I know I should remain calm and sceptical about announcements like this, but …SQUEEEE!

Thursday, September 14th, 2017

Full-Stack Developers | Brad Frost

In my experience, “full-stack developers” always translates to “programmers who can do frontend code because they have to and it’s ‘easy’.” It’s never the other way around. The term “full-stack developer” implies that a developer is equally adept at both frontend code and backend code, but I’ve never in my personal experience witnessed anyone who truly fits that description.

Monday, September 11th, 2017

Web Matters

An organisation has formed here in the UK as a response to the increasing threats to the web:

We are called to come together in response to growing political and social uncertainty, direct threats to the profession, and a lack of vocal and proactive representation to organise as a representative, independent, and politically responsible industry body.

The inaugural AGM is happening in Edinburgh tomorrow. Get along to that if you can. Otherwise, there’s always Slack.

I like their manifesto; let’s put it to the test-o.

Tuesday, August 22nd, 2017

The Web as a Material — Joschi Kuphal · Web architect · Nuremberg / Germany

Joschi gives the backstory to last week’s excellent Material conference in Iceland that he and Brian organised. I love that this all started with a conversation at Indie Web Camp Brighton back in 2014.

Sunday, August 20th, 2017

Twitter and Tear Gas by Zeynep Tufekci

There’s a free Creative Commons licensed PDF of this vital book available online.
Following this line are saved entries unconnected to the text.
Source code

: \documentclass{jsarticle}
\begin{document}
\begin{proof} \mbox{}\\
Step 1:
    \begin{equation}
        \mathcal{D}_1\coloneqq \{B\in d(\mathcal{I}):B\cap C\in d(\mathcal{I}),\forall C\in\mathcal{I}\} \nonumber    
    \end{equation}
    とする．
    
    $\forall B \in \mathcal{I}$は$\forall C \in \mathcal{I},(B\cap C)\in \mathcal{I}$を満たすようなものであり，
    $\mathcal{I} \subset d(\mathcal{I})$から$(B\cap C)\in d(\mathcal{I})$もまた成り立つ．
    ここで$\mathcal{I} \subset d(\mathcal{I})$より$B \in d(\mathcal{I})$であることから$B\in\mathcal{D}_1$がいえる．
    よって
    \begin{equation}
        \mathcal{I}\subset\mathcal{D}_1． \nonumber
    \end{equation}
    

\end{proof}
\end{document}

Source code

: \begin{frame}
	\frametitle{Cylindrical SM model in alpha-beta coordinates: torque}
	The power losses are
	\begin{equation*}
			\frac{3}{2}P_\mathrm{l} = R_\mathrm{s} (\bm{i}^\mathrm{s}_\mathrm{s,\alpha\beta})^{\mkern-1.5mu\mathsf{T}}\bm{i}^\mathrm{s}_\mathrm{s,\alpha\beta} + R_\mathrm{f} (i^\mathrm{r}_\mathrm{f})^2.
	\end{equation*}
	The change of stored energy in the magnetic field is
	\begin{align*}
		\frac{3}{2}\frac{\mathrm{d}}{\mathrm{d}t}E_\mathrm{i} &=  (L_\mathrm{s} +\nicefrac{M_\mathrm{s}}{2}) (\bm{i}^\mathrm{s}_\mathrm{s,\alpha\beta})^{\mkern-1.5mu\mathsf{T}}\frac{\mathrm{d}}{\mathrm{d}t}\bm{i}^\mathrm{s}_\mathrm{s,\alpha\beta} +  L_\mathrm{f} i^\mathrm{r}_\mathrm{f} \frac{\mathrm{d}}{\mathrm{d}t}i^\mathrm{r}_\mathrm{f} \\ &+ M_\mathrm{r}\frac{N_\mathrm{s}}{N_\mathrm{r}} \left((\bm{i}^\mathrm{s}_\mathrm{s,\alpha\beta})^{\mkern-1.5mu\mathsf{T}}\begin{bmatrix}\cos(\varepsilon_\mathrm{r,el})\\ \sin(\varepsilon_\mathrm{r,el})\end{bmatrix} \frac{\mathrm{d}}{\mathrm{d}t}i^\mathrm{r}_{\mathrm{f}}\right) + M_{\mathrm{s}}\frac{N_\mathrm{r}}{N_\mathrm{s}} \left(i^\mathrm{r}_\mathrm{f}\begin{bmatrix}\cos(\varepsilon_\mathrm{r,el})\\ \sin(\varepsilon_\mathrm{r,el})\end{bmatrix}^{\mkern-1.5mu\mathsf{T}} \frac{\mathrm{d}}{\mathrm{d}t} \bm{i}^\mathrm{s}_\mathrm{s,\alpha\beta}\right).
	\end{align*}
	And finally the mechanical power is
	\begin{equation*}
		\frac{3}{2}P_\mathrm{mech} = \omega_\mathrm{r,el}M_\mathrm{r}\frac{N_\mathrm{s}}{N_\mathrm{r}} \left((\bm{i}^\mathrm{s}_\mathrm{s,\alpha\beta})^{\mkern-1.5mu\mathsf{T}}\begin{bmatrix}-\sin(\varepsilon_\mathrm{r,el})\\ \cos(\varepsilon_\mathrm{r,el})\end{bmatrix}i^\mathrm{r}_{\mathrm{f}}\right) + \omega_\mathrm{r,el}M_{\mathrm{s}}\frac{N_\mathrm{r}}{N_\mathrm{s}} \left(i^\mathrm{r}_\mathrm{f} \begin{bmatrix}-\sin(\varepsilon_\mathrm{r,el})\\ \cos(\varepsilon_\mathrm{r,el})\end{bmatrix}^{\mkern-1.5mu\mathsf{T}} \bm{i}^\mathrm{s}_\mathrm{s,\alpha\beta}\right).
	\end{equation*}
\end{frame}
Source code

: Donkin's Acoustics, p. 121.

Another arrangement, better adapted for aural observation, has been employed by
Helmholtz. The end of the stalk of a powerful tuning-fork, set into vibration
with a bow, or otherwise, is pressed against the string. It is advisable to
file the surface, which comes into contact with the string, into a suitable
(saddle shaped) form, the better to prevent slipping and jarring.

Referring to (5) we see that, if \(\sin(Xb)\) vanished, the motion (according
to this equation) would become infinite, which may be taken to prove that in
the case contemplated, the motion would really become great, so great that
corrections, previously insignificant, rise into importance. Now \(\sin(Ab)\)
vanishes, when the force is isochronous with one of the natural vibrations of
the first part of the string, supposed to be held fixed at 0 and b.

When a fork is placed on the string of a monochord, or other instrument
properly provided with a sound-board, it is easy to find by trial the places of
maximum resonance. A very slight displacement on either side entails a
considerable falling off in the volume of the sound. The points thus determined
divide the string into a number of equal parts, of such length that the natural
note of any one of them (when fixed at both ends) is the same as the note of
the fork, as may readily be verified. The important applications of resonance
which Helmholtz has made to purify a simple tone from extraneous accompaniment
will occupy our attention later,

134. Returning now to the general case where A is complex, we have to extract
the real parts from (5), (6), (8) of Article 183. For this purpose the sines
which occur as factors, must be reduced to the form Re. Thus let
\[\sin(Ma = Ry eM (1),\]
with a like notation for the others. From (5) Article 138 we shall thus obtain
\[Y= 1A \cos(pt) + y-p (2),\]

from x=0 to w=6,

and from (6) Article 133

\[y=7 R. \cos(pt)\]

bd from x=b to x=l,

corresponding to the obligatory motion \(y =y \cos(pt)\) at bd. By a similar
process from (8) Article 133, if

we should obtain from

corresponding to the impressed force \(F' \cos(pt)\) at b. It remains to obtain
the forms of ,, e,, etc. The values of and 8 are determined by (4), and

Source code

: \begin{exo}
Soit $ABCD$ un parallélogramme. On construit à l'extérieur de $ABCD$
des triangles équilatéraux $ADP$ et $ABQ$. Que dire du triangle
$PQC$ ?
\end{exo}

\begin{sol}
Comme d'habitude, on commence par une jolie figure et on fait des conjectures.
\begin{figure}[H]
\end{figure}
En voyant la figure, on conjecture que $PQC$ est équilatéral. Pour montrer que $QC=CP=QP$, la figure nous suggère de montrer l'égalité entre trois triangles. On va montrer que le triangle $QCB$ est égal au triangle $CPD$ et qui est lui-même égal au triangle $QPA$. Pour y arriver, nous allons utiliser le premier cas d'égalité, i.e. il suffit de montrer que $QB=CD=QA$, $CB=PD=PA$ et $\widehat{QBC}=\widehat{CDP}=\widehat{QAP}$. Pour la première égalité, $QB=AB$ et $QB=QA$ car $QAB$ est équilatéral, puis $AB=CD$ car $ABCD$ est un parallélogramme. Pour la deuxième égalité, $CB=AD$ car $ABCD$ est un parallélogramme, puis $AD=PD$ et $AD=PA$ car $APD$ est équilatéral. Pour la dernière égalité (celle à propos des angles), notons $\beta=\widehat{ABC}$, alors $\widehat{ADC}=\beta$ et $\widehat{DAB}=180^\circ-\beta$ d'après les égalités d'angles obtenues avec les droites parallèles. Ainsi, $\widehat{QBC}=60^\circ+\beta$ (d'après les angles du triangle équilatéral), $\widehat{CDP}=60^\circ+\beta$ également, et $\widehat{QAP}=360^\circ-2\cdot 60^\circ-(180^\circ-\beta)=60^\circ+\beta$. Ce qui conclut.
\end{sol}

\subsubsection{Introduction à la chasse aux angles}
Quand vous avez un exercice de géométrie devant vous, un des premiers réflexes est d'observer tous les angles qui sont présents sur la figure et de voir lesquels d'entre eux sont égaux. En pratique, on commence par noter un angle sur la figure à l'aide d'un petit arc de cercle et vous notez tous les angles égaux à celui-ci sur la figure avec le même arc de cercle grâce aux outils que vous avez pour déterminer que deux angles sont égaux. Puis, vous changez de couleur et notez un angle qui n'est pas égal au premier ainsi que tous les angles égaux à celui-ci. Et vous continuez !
A riveting firsthand account and incisive analysis of modern protest, revealing internet-fueled social movements’ greatest strengths and frequent challenges.

Tuesday, April 18th, 2017

Organize your CSS properties however you dang like – Michael.blog

Neither matters all that much and you can use every method on the same project without the universe imploding.

Some interesting approaches in the comments too.